Immediately after the terrorist attacks on New York City and Washington, D.C., on Sept. 11, 2001, government agencies pulled data off their Web sites that they thought might be useful to someone planning a strike against U.S. targets. Agencies such as NASA directed employees to remove satellite imagery, and the U.S. Army Corps of Engineers among others removed data on the location of dams and other infrastructure (Geotimes, April 2003). But according to a new report and related guidelines, such removals were probably overly cautious.

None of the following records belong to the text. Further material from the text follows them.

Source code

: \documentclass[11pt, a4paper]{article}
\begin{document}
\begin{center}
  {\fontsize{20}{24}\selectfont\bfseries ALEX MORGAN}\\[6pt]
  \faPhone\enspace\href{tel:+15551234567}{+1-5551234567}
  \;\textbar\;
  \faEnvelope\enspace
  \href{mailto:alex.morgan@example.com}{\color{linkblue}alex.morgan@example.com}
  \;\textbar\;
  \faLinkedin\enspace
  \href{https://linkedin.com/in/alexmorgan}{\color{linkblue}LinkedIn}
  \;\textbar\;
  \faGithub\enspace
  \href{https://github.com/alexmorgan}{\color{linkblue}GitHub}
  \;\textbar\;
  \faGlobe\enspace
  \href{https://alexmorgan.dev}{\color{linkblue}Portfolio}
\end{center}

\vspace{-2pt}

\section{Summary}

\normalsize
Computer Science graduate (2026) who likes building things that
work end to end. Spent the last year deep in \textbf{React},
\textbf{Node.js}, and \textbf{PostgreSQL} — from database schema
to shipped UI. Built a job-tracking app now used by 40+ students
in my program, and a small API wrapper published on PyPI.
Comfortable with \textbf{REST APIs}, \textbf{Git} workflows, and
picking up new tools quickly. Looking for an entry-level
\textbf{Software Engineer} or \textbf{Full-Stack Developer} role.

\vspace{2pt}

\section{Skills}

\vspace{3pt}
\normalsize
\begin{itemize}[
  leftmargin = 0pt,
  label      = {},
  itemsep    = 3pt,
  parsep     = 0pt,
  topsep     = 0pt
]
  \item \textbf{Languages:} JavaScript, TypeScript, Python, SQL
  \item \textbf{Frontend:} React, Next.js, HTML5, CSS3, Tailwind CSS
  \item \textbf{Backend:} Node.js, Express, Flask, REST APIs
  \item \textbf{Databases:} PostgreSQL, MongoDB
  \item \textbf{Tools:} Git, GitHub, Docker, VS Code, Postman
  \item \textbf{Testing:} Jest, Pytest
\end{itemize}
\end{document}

Unique geospatial information that might be used for nefarious purposes turns out to be a rare commodity, according to a report released in April by the nonprofit RAND Corporation. The report’s considerations also inform new guidelines distributed for comment in May by the Federal Geographic Data Committee (FGDC) Homeland Security Working Group. The guidelines aim to assist government and nongovernment data creators in determining whether or not new geospatial databases may be considered potentially sensitive with regard to security risks — and whether they should be made publicly available.

The new RAND report, prepared for the National Geospatial-Intelligence Agency (formerly the National Imagery and Mapping Agency) in partnership with the U.S. Geological Survey, does not deny that some geospatial information could be used for ill. However, in their report, the RAND authors note that there are few truly unique federal databases.

In a search of more than 450 federal sources that led to about 650 databases, the federally funded RAND researchers found that only 6 percent actually contained difficult-to-find data that was potentially useful to someone considering an attack. And less than 1 percent of all sites examined may be unique.

John Baker, co-author of the RAND report, notes that security advisors told the authors that attackers “can get away with less exact information … [and have the] flexibility to compensate for gaps in the information they receive,” generally by relying on direct observation of locations.

“In most cases, good maps and good data are out there,” Baker says, “but whether that’s an essential information source for an attacker, in most cases we found it’s fairly marginal.” It is better to keep data available in general, he says, and restrict layers that may be more sensitive, protecting them with passwords or other measures to ensure that only the right people obtain access.

The RAND report also emphasizes the need to “weigh the potential societal costs of restricting public access,” Baker says. If information is available from other sources, he says, “you haven’t improved homeland security by restricting public access to federal sources of geospatial information.”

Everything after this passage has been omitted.